What needs to be done: Working line by line, output the entries below exactly as they appear.

Dataset records:
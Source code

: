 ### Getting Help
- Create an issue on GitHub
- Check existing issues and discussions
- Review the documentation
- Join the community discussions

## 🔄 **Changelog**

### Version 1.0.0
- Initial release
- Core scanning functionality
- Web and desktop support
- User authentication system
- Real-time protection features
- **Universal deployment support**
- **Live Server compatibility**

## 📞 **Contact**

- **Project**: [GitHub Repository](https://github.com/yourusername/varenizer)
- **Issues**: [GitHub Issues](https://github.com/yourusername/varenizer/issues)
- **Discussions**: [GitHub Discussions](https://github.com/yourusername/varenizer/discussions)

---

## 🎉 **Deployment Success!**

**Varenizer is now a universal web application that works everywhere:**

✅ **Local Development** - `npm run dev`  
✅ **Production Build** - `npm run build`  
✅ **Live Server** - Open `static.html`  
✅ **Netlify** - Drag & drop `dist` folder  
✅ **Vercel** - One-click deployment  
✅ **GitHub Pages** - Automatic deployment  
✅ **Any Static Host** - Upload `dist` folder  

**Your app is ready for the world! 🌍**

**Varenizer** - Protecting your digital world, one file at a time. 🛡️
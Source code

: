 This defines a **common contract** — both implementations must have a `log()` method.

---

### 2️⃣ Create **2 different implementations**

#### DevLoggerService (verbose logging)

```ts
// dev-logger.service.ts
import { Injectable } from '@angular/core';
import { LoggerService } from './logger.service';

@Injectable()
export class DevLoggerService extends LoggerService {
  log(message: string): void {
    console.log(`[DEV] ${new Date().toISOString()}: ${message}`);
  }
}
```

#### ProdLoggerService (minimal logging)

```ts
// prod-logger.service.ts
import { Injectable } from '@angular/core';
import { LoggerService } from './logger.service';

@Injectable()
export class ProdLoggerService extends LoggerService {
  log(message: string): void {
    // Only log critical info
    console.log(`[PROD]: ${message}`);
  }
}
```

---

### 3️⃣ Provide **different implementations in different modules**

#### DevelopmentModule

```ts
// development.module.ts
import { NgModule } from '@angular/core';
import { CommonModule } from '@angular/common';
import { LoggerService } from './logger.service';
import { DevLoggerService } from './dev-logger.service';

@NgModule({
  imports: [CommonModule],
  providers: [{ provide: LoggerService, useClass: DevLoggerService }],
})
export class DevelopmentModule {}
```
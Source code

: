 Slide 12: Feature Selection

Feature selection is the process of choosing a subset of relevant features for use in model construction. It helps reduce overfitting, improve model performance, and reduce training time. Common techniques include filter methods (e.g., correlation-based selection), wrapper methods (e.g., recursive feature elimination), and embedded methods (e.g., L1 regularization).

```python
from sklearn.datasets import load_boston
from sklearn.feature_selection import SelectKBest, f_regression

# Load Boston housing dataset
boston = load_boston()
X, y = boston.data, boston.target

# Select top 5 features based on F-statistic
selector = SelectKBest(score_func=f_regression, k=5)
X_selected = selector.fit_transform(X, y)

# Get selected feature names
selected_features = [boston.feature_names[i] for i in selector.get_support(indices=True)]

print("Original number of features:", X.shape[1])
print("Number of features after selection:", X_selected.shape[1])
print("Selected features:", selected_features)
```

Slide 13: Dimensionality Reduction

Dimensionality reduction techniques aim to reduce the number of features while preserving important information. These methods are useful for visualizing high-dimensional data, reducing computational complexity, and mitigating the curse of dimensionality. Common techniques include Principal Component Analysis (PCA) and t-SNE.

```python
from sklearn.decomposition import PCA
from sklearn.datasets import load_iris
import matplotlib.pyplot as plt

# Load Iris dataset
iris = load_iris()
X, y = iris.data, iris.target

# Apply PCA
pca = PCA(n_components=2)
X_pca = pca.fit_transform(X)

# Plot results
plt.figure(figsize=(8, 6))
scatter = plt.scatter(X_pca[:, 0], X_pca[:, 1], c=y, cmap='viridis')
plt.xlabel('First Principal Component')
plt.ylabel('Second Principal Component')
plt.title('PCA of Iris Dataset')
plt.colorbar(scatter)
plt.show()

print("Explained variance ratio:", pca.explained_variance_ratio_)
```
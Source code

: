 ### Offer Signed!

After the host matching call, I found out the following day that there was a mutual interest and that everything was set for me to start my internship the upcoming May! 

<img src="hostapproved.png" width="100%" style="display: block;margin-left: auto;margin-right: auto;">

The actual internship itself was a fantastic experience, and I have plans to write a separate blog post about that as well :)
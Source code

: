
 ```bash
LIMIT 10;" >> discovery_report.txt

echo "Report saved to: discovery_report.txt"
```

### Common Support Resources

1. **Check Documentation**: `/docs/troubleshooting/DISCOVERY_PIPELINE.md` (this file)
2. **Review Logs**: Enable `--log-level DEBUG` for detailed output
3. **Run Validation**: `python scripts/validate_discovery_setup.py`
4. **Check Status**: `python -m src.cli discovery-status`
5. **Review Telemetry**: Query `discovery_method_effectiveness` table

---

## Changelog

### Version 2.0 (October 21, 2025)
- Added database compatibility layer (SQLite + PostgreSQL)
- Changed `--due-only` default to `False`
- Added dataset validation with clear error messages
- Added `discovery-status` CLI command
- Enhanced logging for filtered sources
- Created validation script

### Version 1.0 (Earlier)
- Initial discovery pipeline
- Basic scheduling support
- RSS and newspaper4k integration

Output for this task:
Source code

: ### Getting Help
- Create an issue on GitHub
- Check existing issues and discussions
- Review the documentation
- Join the community discussions

## 🔄 **Changelog**

### Version 1.0.0
- Initial release
- Core scanning functionality
- Web and desktop support
- User authentication system
- Real-time protection features
- **Universal deployment support**
- **Live Server compatibility**

## 📞 **Contact**

- **Project**: [GitHub Repository](https://github.com/yourusername/varenizer)
- **Issues**: [GitHub Issues](https://github.com/yourusername/varenizer/issues)
- **Discussions**: [GitHub Discussions](https://github.com/yourusername/varenizer/discussions)

---

## 🎉 **Deployment Success!**

**Varenizer is now a universal web application that works everywhere:**

✅ **Local Development** - `npm run dev`  
✅ **Production Build** - `npm run build`  
✅ **Live Server** - Open `static.html`  
✅ **Netlify** - Drag & drop `dist` folder  
✅ **Vercel** - One-click deployment  
✅ **GitHub Pages** - Automatic deployment  
✅ **Any Static Host** - Upload `dist` folder  

**Your app is ready for the world! 🌍**

**Varenizer** - Protecting your digital world, one file at a time. 🛡️
Source code

: This defines a **common contract** — both implementations must have a `log()` method.

---

### 2️⃣ Create **2 different implementations**

#### DevLoggerService (verbose logging)

```ts
// dev-logger.service.ts
import { Injectable } from '@angular/core';
import { LoggerService } from './logger.service';

@Injectable()
export class DevLoggerService extends LoggerService {
  log(message: string): void {
    console.log(`[DEV] ${new Date().toISOString()}: ${message}`);
  }
}
```

#### ProdLoggerService (minimal logging)

```ts
// prod-logger.service.ts
import { Injectable } from '@angular/core';
import { LoggerService } from './logger.service';

@Injectable()
export class ProdLoggerService extends LoggerService {
  log(message: string): void {
    // Only log critical info
    console.log(`[PROD]: ${message}`);
  }
}
```

---

### 3️⃣ Provide **different implementations in different modules**

#### DevelopmentModule

```ts
// development.module.ts
import { NgModule } from '@angular/core';
import { CommonModule } from '@angular/common';
import { LoggerService } from './logger.service';
import { DevLoggerService } from './dev-logger.service';

@NgModule({
  imports: [CommonModule],
  providers: [{ provide: LoggerService, useClass: DevLoggerService }],
})
export class DevelopmentModule {}
```
Source code

: Slide 12: Feature Selection

Feature selection is the process of choosing a subset of relevant features for use in model construction. It helps reduce overfitting, improve model performance, and reduce training time. Common techniques include filter methods (e.g., correlation-based selection), wrapper methods (e.g., recursive feature elimination), and embedded methods (e.g., L1 regularization).

```python
from sklearn.datasets import load_boston
from sklearn.feature_selection import SelectKBest, f_regression

# Load Boston housing dataset
boston = load_boston()
X, y = boston.data, boston.target

# Select top 5 features based on F-statistic
selector = SelectKBest(score_func=f_regression, k=5)
X_selected = selector.fit_transform(X, y)

# Get selected feature names
selected_features = [boston.feature_names[i] for i in selector.get_support(indices=True)]

print("Original number of features:", X.shape[1])
print("Number of features after selection:", X_selected.shape[1])
print("Selected features:", selected_features)
```

Slide 13: Dimensionality Reduction

Dimensionality reduction techniques aim to reduce the number of features while preserving important information. These methods are useful for visualizing high-dimensional data, reducing computational complexity, and mitigating the curse of dimensionality. Common techniques include Principal Component Analysis (PCA) and t-SNE.

```python
from sklearn.decomposition import PCA
from sklearn.datasets import load_iris
import matplotlib.pyplot as plt

# Load Iris dataset
iris = load_iris()
X, y = iris.data, iris.target

# Apply PCA
pca = PCA(n_components=2)
X_pca = pca.fit_transform(X)

# Plot results
plt.figure(figsize=(8, 6))
scatter = plt.scatter(X_pca[:, 0], X_pca[:, 1], c=y, cmap='viridis')
plt.xlabel('First Principal Component')
plt.ylabel('Second Principal Component')
plt.title('PCA of Iris Dataset')
plt.colorbar(scatter)
plt.show()

print("Explained variance ratio:", pca.explained_variance_ratio_)
```
Source code

: ### Offer Signed!

After the host matching call, I found out the following day that there was a mutual interest and that everything was set for me to start my internship the upcoming May! 

<img src="hostapproved.png" width="100%" style="display: block;margin-left: auto;margin-right: auto;">

The actual internship itself was a fantastic experience, and I have plans to write a separate blog post about that as well :)
Source code

:
 ```bash
LIMIT 10;" >> discovery_report.txt

echo "Report saved to: discovery_report.txt"
```

### Common Support Resources

1. **Check Documentation**: `/docs/troubleshooting/DISCOVERY_PIPELINE.md` (this file)
2. **Review Logs**: Enable `--log-level DEBUG` for detailed output
3. **Run Validation**: `python scripts/validate_discovery_setup.py`
4. **Check Status**: `python -m src.cli discovery-status`
5. **Review Telemetry**: Query `discovery_method_effectiveness` table

---

## Changelog

### Version 2.0 (October 21, 2025)
- Added database compatibility layer (SQLite + PostgreSQL)
- Changed `--due-only` default to `False`
- Added dataset validation with clear error messages
- Added `discovery-status` CLI command
- Enhanced logging for filtered sources
- Created validation script

### Version 1.0 (Earlier)
- Initial discovery pipeline
- Basic scheduling support
- RSS and newspaper4k integration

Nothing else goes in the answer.